* TASK BRIEF:
Each record that follows is to be reproduced verbatim.
+===+
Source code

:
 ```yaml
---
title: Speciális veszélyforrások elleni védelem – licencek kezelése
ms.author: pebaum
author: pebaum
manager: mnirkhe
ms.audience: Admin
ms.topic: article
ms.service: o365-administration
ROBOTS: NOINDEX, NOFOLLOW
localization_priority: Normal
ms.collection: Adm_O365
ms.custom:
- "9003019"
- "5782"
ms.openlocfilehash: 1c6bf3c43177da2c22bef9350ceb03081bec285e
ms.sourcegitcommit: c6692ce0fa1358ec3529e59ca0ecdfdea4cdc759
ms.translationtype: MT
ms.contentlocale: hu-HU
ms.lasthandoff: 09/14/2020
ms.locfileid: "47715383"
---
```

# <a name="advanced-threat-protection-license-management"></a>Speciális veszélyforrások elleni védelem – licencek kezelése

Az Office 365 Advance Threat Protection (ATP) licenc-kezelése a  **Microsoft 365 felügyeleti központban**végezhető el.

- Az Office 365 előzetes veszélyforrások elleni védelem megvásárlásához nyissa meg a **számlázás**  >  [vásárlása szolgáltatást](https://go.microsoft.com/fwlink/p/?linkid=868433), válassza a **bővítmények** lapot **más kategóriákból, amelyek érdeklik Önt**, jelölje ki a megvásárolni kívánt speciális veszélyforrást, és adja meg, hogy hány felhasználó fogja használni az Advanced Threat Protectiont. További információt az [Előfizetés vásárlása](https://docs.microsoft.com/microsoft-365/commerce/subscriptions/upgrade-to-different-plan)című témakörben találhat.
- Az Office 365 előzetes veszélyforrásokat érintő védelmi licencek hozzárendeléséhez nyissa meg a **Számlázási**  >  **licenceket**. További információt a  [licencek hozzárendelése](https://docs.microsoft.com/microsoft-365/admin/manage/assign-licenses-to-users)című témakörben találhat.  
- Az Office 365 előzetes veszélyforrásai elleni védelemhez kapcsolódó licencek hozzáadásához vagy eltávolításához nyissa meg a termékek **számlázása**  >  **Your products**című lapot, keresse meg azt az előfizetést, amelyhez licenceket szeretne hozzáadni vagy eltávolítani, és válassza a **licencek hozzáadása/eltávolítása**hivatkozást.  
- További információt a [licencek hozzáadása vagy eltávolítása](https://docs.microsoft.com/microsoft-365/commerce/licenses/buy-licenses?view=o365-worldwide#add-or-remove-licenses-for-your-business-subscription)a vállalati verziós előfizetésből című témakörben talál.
+===+
* ANSWER TO THE EXERCISE:
Source code

:
 ```yaml
---
title: Speciális veszélyforrások elleni védelem – licencek kezelése
ms.author: pebaum
author: pebaum
manager: mnirkhe
ms.audience: Admin
ms.topic: article
ms.service: o365-administration
ROBOTS: NOINDEX, NOFOLLOW
localization_priority: Normal
ms.collection: Adm_O365
ms.custom:
- "9003019"
- "5782"
ms.openlocfilehash: 1c6bf3c43177da2c22bef9350ceb03081bec285e
ms.sourcegitcommit: c6692ce0fa1358ec3529e59ca0ecdfdea4cdc759
ms.translationtype: MT
ms.contentlocale: hu-HU
ms.lasthandoff: 09/14/2020
ms.locfileid: "47715383"
---
```

# <a name="advanced-threat-protection-license-management"></a>Speciális veszélyforrások elleni védelem – licencek kezelése

Az Office 365 Advance Threat Protection (ATP) licenc-kezelése a  **Microsoft 365 felügyeleti központban**végezhető el.

- Az Office 365 előzetes veszélyforrások elleni védelem megvásárlásához nyissa meg a **számlázás**  >  [vásárlása szolgáltatást](https://go.microsoft.com/fwlink/p/?linkid=868433), válassza a **bővítmények** lapot **más kategóriákból, amelyek érdeklik Önt**, jelölje ki a megvásárolni kívánt speciális veszélyforrást, és adja meg, hogy hány felhasználó fogja használni az Advanced Threat Protectiont. További információt az [Előfizetés vásárlása](https://docs.microsoft.com/microsoft-365/commerce/subscriptions/upgrade-to-different-plan)című témakörben találhat.
- Az Office 365 előzetes veszélyforrásokat érintő védelmi licencek hozzárendeléséhez nyissa meg a **Számlázási**  >  **licenceket**. További információt a  [licencek hozzárendelése](https://docs.microsoft.com/microsoft-365/admin/manage/assign-licenses-to-users)című témakörben találhat.  
- Az Office 365 előzetes veszélyforrásai elleni védelemhez kapcsolódó licencek hozzáadásához vagy eltávolításához nyissa meg a termékek **számlázása**  >  **Your products**című lapot, keresse meg azt az előfizetést, amelyhez licenceket szeretne hozzáadni vagy eltávolítani, és válassza a **licencek hozzáadása/eltávolítása**hivatkozást.  
- További információt a [licencek hozzáadása vagy eltávolítása](https://docs.microsoft.com/microsoft-365/commerce/licenses/buy-licenses?view=o365-worldwide#add-or-remove-licenses-for-your-business-subscription)a vállalati verziós előfizetésből című témakörben talál.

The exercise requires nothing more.